Halfway there.. 35-35 @ halftime :lol:

Nvm won 66-50 lol


----------



## bball2223 (Jul 21, 2006)

Brian34Cook said:


> Halfway there.. 35-35 @ halftime :lol:
> 
> Nvm won 66-50 lol


You must have meant Kentucky. Boy oh Boy giving up 111 points at Rupp in your opener isn't exactly an ideal way to start the season.


----------



## TM (Jun 30, 2003)

^holy cow. woops


----------



## HB (May 1, 2004)

Crazy thing is Meeks and Stevenson had career games. You shouldn't loose when two players put up numbers like that. It doesn't get any better for them either, UNC next week babay!!!!


----------



## TM (Jun 30, 2003)

^isn't that game usually a few weeks later? btw, UNC will murder them, even if Hansbrough doesn't play.


----------



## BlueBaron (May 11, 2003)

Tuesday is D-Day for UK...


----------



## bball2223 (Jul 21, 2006)

It looks that way BB. UNC looked very good without Hansbrough today. Ed Davis and Zeller played great. Zeller had 17 points, and Davis had 10 points and 14 rebounds.

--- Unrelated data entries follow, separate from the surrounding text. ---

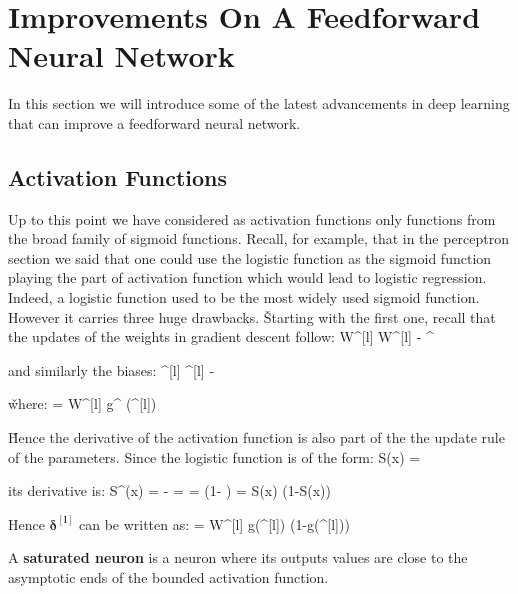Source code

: \section{Improvements On A Feedforward Neural Network}

In this section we will introduce some of the latest advancements in deep learning that can improve a feedforward 
neural network.

\subsection{Activation Functions}

Up to this point we have considered as activation functions only functions from the broad family of sigmoid functions.
Recall, for example, that in the perceptron section we said that one could use the logistic function as the sigmoid
function playing the part of activation function which would lead to logistic regression. Indeed, a logistic function
used to be the most widely used sigmoid function. However it carries three huge drawbacks. \v

Starting with the first one, recall that the updates of the weights in gradient descent follow:
\bse
W^{[l]} \coloneqq W^{[l]} - \alpha \cdot\boldsymbol{\delta^{[l]}} ^{\intercal}
\ese

and similarly the biases:
\bse
{}^{[l]} \coloneqq {}^{[l]} - \alpha \cdot \boldsymbol{\delta^{[l]}}
\ese

\v

where:
\bse
\boldsymbol{\delta^{[l]}} = \boldsymbol{\delta^{[l+1]}} \cdot W^{[l]} \cdot g^{\prime} ({}^{[l]})
\ese

\v

Hence the derivative of the activation function is also part of the the update rule of the parameters. Since the 
logistic function is of the form:
\bse
S(x) = 
\ese

its derivative is:
\bse
S^{\prime}(x) = -  =  \cdot {} 
=  \cdot \left(1- \right) = S(x) \cdot (1-S(x))
\ese

Hence $\boldsymbol{\delta^{[l]}}$ can be written as:
\bse
\boldsymbol{\delta^{[l]}} = \boldsymbol{\delta^{[l+1]}} \cdot W^{[l]} 
\cdot g({}^{[l]}) \cdot (1-g({}^{[l]}))
\ese

A \textbf{saturated neuron} is a neuron where its outputs values are close to the asymptotic ends of the bounded 
activation function. 
\ed

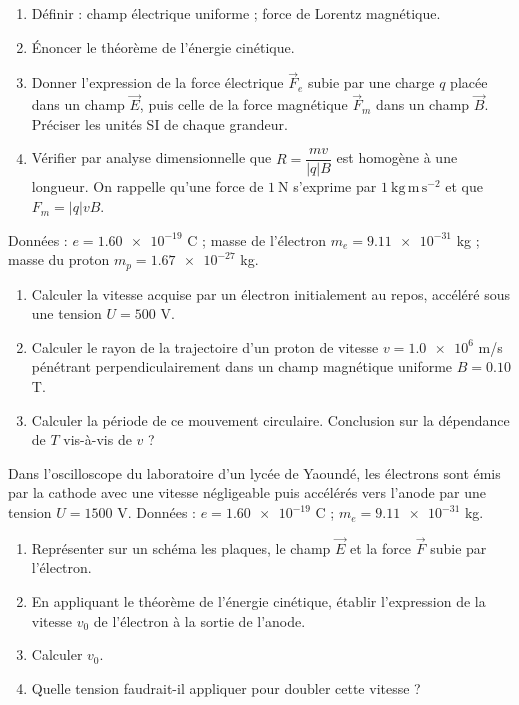 \documentclass[11pt]{article}
\newcounter{popsec}
\newcounter{popsub}
\newcommand{\courssub}[1]{%
  \stepcounter{popsub}%
  \par\vspace{9pt}\noindent{\popxbold\fontsize{11.5}{13}\selectfont\color{popink}{\color{poporange}\thepopsec.\thepopsub}\hspace{6pt}#1}\par\nopagebreak\vspace{4pt}
}
\begin{document}
\begin{exercice}
\begin{enumerate}
\item Définir : champ électrique uniforme ; force de Lorentz magnétique.
\item Énoncer le théorème de l'énergie cinétique.
\item Donner l'expression de la force électrique $\vec{F}_e$ subie par une charge $q$ placée dans un champ $\vec{E}$, puis celle de la force magnétique $\vec{F}_m$ dans un champ $\vec{B}$. Préciser les unités SI de chaque grandeur.
\item Vérifier par analyse dimensionnelle que $R = \dfrac{mv}{|q|B}$ est homogène à une longueur. On rappelle qu'une force de $1~\mathrm{N}$ s'exprime par $1~\mathrm{kg\,m\,s^{-2}}$ et que $F_m = |q|vB$.
\end{enumerate}
\end{exercice}

\begin{exercice}
Données : $e = \num{1,60e-19}$ C ; masse de l'électron $m_e = \num{9,11e-31}$ kg ; masse du proton $m_p = \num{1,67e-27}$ kg.
\begin{enumerate}
\item Calculer la vitesse acquise par un électron initialement au repos, accéléré sous une tension $U = 500$ V.
\item Calculer le rayon de la trajectoire d'un proton de vitesse $v = \num{1,0e6}$ m/s pénétrant perpendiculairement dans un champ magnétique uniforme $B = \num{0,10}$ T.
\item Calculer la période de ce mouvement circulaire. Conclusion sur la dépendance de $T$ vis-à-vis de $v$ ?
\end{enumerate}
\end{exercice}

\courssub{Je m'entraîne}

\begin{exercice}
Dans l'oscilloscope du laboratoire d'un lycée de Yaoundé, les électrons sont émis par la cathode avec une vitesse négligeable puis accélérés vers l'anode par une tension $U = 1500$ V.
Données : $e = \num{1,60e-19}$ C ; $m_e = \num{9,11e-31}$ kg.
\begin{enumerate}
\item Représenter sur un schéma les plaques, le champ $\vec{E}$ et la force $\vec{F}$ subie par l'électron.
\item En appliquant le théorème de l'énergie cinétique, établir l'expression de la vitesse $v_0$ de l'électron à la sortie de l'anode.
\item Calculer $v_0$.
\item Quelle tension faudrait-il appliquer pour doubler cette vitesse ?
\end{enumerate}
\end{exercice}
\end{document}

The talent assembling down in Chapel Hill is downright filthy.


----------



## TM (Jun 30, 2003)

still won't sweep duke

feel free to stick that in your signature too, chief


----------



## bball2223 (Jul 21, 2006)

TM said:


> still won't sweep duke
> 
> feel free to stick that in your signature too, chief


Nahh I'm content with proving you wrong once.


----------



## TM (Jun 30, 2003)

just not thiis one cause you know im right


----------



## bball2223 (Jul 21, 2006)

TM said:


> just not thiis one cause you know im right


----------